The official said that for the government to say that it has a dedicated website for the placement of advertisement and then turn and put a “ton of ads” in the Guyana Chronicle makes no sense.
The official said, too, that the issue must be viewed in the context of the government’s view of the private media in Guyana.
If the government was really serious about cutting costs then it would jump at the offer made by this newspaper on Sunday last, he added.
Kaieteur News in a front page comment, made an offer to the government to carry most if not all off the government advertisements free of cost.
This newspaper had stated that the decision that government advertisements will now be done via a designated website on the Internet, is an indication that this policy has now evolved into open warfare against both newspapers, and this latest development in redirecting ads from the private media is intended to financially suffocate the Kaieteur News and the Stabroek News.
This newspaper had also stated that the government claims that placing ads on the Internet rather than in the newspapers will result in savings to taxpayers. It said that it respected the right of the government to seek greater value for money, but also feels that the very purpose of these ads would be defeated by limiting their access only to the Internet.
“The public, we believe, has an interest in receiving information about Government contracts and in the procurement of goods and services. By advertising in the print media, accountability and transparency are served, and the public’s right to information is respected and observed,” Kaieteur News noted.
Alliance for Change Leader, Raphael Trotman, recently said that the government’s latest position on the issuance of advertisements is tantamount to a direct attack on the private newspapers in Guyana.
He said that for the government to know that the withdrawal of advertisement to the newspapers will hurt their income and to still withdraw the advertisement without warning, clearly smacks of subterfuge.

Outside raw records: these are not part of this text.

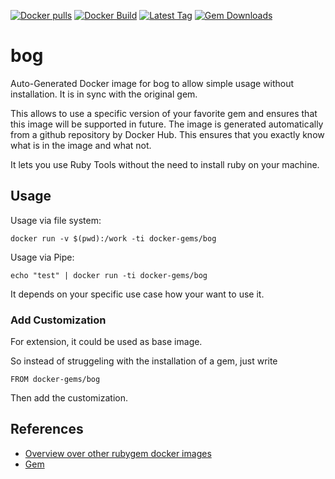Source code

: [![Docker pulls](https://img.shields.io/docker/pulls/rubygem/bog.svg)](https://hub.docker.com/r/rubygem/bog/)
[![Docker Build](https://img.shields.io/docker/automated/rubygem/bog.svg)](https://hub.docker.com/r/rubygem/bog/)
[![Latest Tag](https://img.shields.io/github/tag/docker-rubygem/bog.svg)](https://hub.docker.com/r/rubygem/bog/)
[![Gem Downloads](https://img.shields.io/gem/dt/bog.svg)](https://rubygems.org/gems/bog/)
# bog

Auto-Generated Docker image for bog to allow simple usage without installation.
It is in sync with the original gem.

This allows to use a specific version of your favorite gem and ensures that this image will be supported in future.
The image is generated automatically from a github repository by Docker Hub.
This ensures that you exactly know what is in the image and what not.

It lets you use Ruby Tools without the need to install ruby on your machine.

## Usage

Usage via file system:

`docker run -v $(pwd):/work -ti docker-gems/bog`

Usage via Pipe:

`echo "test" | docker run -ti docker-gems/bog`

It depends on your specific use case how your want to use it.

### Add Customization

For extension, it could be used as base image.

So instead of struggeling with the installation of a gem, just write

`FROM docker-gems/bog`

Then add the customization.

## References

 - [Overview over other rubygem docker images](https://github.com/thinkbot/docker-rubygem)
 - [Gem](https://rubygems.org/gems/bog/)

Trotman said that the government has a right to place the advertisements in all mediums, not just electronic, adding that subterfuge is even more implicit in the context of the Guyana landscape.
He said that Guyana is not an electronically literate country as yet, and he agreed with his political counterpart, the leader of the Opposition Robert Corbin that the move is premature.
Corbin said that had President Bharrat Jagdeo already fulfilled his commitment of distributing the 90,000 computers and had already completed the broadband network and the internet was the major means of communication, then the decision would make sense.
The AFC leader said that the advertisements serve a dual purpose in that apart from alerting contractors and service providers that there is an availability of some projects, it allows for transparency. It informs the nation as it relates to what the government is doing with taxpayers’ money.